**DATA PROVIDED:**
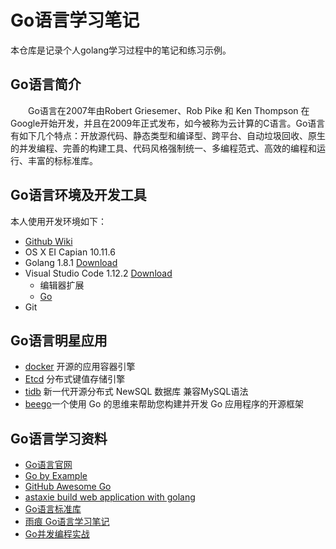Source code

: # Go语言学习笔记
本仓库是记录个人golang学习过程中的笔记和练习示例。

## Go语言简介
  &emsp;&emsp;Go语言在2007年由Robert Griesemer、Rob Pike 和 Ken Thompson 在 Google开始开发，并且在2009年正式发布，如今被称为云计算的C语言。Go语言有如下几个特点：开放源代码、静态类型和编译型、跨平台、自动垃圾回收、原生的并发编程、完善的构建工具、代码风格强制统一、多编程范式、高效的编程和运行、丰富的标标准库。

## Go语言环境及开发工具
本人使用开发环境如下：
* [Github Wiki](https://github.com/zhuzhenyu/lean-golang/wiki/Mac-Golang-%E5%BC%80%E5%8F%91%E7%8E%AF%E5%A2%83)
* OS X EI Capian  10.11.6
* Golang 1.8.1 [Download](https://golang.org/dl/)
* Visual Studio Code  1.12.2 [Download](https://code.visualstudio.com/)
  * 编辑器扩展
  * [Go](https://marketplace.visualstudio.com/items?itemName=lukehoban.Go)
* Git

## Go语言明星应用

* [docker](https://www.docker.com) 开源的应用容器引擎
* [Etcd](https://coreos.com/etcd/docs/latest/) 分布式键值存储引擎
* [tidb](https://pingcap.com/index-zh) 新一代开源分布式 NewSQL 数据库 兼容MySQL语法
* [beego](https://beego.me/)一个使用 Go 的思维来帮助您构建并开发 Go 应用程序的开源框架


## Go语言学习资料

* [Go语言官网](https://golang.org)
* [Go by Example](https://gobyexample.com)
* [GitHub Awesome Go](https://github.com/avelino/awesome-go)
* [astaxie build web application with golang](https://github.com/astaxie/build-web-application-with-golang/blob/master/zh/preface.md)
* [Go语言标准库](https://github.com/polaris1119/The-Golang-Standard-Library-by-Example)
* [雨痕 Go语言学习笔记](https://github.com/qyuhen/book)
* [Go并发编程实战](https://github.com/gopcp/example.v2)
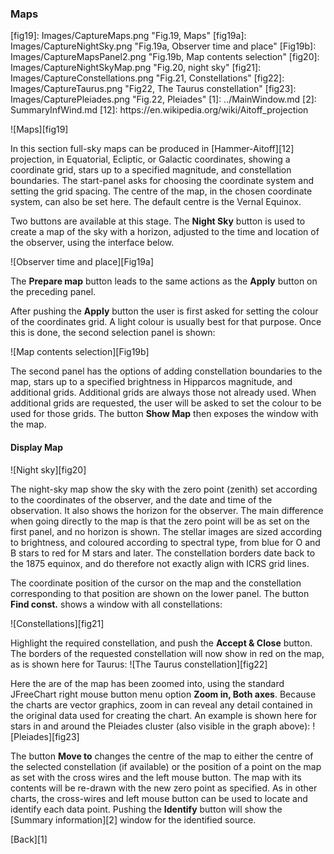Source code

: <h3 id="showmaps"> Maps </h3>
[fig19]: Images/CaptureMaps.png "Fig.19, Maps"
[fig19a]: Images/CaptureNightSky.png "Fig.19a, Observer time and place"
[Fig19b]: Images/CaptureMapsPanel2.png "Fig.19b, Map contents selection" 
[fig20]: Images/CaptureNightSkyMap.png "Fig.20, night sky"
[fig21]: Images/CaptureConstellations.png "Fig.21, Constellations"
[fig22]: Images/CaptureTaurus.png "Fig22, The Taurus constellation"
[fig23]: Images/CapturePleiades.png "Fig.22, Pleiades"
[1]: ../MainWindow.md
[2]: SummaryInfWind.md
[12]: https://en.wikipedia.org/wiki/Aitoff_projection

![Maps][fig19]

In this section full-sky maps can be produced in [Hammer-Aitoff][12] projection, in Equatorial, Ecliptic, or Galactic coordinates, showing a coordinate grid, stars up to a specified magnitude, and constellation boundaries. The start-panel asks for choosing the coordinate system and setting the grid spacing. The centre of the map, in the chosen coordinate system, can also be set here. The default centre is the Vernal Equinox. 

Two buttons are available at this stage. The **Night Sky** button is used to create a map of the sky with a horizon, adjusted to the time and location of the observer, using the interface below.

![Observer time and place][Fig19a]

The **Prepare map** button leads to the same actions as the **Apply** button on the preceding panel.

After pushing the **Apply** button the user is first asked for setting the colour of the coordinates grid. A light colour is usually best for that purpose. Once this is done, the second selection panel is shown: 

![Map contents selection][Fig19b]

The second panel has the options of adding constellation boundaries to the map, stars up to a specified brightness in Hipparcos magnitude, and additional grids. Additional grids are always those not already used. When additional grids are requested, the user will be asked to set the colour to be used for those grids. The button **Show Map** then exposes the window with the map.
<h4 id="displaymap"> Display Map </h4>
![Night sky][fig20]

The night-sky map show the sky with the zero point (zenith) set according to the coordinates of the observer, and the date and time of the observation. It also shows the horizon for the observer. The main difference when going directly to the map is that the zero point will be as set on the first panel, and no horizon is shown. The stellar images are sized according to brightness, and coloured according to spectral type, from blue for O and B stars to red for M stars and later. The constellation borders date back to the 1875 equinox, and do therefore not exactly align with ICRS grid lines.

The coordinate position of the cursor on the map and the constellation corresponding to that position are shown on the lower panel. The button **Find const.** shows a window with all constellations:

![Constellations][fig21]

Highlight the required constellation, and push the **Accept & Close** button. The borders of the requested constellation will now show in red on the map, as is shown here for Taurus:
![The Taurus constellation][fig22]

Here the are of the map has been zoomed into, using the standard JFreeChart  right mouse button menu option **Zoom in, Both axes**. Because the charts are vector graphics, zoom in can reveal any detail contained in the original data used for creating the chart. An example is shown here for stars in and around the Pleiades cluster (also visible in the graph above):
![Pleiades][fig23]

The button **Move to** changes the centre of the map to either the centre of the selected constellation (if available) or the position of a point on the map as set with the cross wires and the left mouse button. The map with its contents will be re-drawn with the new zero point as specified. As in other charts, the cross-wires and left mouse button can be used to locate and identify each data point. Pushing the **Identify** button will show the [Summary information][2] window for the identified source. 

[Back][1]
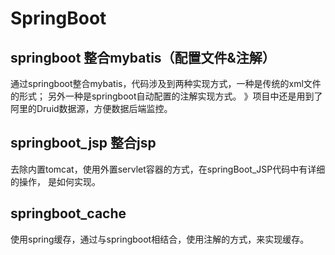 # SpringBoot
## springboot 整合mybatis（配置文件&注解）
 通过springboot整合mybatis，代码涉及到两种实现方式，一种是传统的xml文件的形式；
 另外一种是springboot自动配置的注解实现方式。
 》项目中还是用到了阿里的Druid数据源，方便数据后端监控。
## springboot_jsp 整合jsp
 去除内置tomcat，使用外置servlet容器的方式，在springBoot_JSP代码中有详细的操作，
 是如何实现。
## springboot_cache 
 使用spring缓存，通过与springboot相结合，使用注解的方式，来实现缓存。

**EXERCISE AIM:** Repeat every line of the data above exactly, but drop the pictures.

**YOUR RESPONSE:**
Source code

: # Go语言学习笔记
本仓库是记录个人golang学习过程中的笔记和练习示例。

## Go语言简介
  &emsp;&emsp;Go语言在2007年由Robert Griesemer、Rob Pike 和 Ken Thompson 在 Google开始开发，并且在2009年正式发布，如今被称为云计算的C语言。Go语言有如下几个特点：开放源代码、静态类型和编译型、跨平台、自动垃圾回收、原生的并发编程、完善的构建工具、代码风格强制统一、多编程范式、高效的编程和运行、丰富的标标准库。

## Go语言环境及开发工具
本人使用开发环境如下：
* [Github Wiki](https://github.com/zhuzhenyu/lean-golang/wiki/Mac-Golang-%E5%BC%80%E5%8F%91%E7%8E%AF%E5%A2%83)
* OS X EI Capian  10.11.6
* Golang 1.8.1 [Download](https://golang.org/dl/)
* Visual Studio Code  1.12.2 [Download](https://code.visualstudio.com/)
  * 编辑器扩展
  * [Go](https://marketplace.visualstudio.com/items?itemName=lukehoban.Go)
* Git

## Go语言明星应用

* [docker](https://www.docker.com) 开源的应用容器引擎
* [Etcd](https://coreos.com/etcd/docs/latest/) 分布式键值存储引擎
* [tidb](https://pingcap.com/index-zh) 新一代开源分布式 NewSQL 数据库 兼容MySQL语法
* [beego](https://beego.me/)一个使用 Go 的思维来帮助您构建并开发 Go 应用程序的开源框架


## Go语言学习资料

* [Go语言官网](https://golang.org)
* [Go by Example](https://gobyexample.com)
* [GitHub Awesome Go](https://github.com/avelino/awesome-go)
* [astaxie build web application with golang](https://github.com/astaxie/build-web-application-with-golang/blob/master/zh/preface.md)
* [Go语言标准库](https://github.com/polaris1119/The-Golang-Standard-Library-by-Example)
* [雨痕 Go语言学习笔记](https://github.com/qyuhen/book)
* [Go并发编程实战](https://github.com/gopcp/example.v2)
Source code

: <h3 id="showmaps"> Maps </h3>
[fig19]: Images/CaptureMaps.png "Fig.19, Maps"
[fig19a]: Images/CaptureNightSky.png "Fig.19a, Observer time and place"
[Fig19b]: Images/CaptureMapsPanel2.png "Fig.19b, Map contents selection" 
[fig20]: Images/CaptureNightSkyMap.png "Fig.20, night sky"
[fig21]: Images/CaptureConstellations.png "Fig.21, Constellations"
[fig22]: Images/CaptureTaurus.png "Fig22, The Taurus constellation"
[fig23]: Images/CapturePleiades.png "Fig.22, Pleiades"
[1]: ../MainWindow.md
[2]: SummaryInfWind.md
[12]: https://en.wikipedia.org/wiki/Aitoff_projection

![Maps][fig19]

In this section full-sky maps can be produced in [Hammer-Aitoff][12] projection, in Equatorial, Ecliptic, or Galactic coordinates, showing a coordinate grid, stars up to a specified magnitude, and constellation boundaries. The start-panel asks for choosing the coordinate system and setting the grid spacing. The centre of the map, in the chosen coordinate system, can also be set here. The default centre is the Vernal Equinox. 

Two buttons are available at this stage. The **Night Sky** button is used to create a map of the sky with a horizon, adjusted to the time and location of the observer, using the interface below.

![Observer time and place][Fig19a]

The **Prepare map** button leads to the same actions as the **Apply** button on the preceding panel.

After pushing the **Apply** button the user is first asked for setting the colour of the coordinates grid. A light colour is usually best for that purpose. Once this is done, the second selection panel is shown: 

![Map contents selection][Fig19b]

The second panel has the options of adding constellation boundaries to the map, stars up to a specified brightness in Hipparcos magnitude, and additional grids. Additional grids are always those not already used. When additional grids are requested, the user will be asked to set the colour to be used for those grids. The button **Show Map** then exposes the window with the map.
<h4 id="displaymap"> Display Map </h4>
![Night sky][fig20]

The night-sky map show the sky with the zero point (zenith) set according to the coordinates of the observer, and the date and time of the observation. It also shows the horizon for the observer. The main difference when going directly to the map is that the zero point will be as set on the first panel, and no horizon is shown. The stellar images are sized according to brightness, and coloured according to spectral type, from blue for O and B stars to red for M stars and later. The constellation borders date back to the 1875 equinox, and do therefore not exactly align with ICRS grid lines.

The coordinate position of the cursor on the map and the constellation corresponding to that position are shown on the lower panel. The button **Find const.** shows a window with all constellations:

![Constellations][fig21]

Highlight the required constellation, and push the **Accept & Close** button. The borders of the requested constellation will now show in red on the map, as is shown here for Taurus:
![The Taurus constellation][fig22]

Here the are of the map has been zoomed into, using the standard JFreeChart  right mouse button menu option **Zoom in, Both axes**. Because the charts are vector graphics, zoom in can reveal any detail contained in the original data used for creating the chart. An example is shown here for stars in and around the Pleiades cluster (also visible in the graph above):
![Pleiades][fig23]

The button **Move to** changes the centre of the map to either the centre of the selected constellation (if available) or the position of a point on the map as set with the cross wires and the left mouse button. The map with its contents will be re-drawn with the new zero point as specified. As in other charts, the cross-wires and left mouse button can be used to locate and identify each data point. Pushing the **Identify** button will show the [Summary information][2] window for the identified source. 

[Back][1]
 # SpringBoot
## springboot 整合mybatis（配置文件&注解）
 通过springboot整合mybatis，代码涉及到两种实现方式，一种是传统的xml文件的形式；
 另外一种是springboot自动配置的注解实现方式。
 》项目中还是用到了阿里的Druid数据源，方便数据后端监控。
## springboot_jsp 整合jsp
 去除内置tomcat，使用外置servlet容器的方式，在springBoot_JSP代码中有详细的操作，
 是如何实现。
## springboot_cache 
 使用spring缓存，通过与springboot相结合，使用注解的方式，来实现缓存。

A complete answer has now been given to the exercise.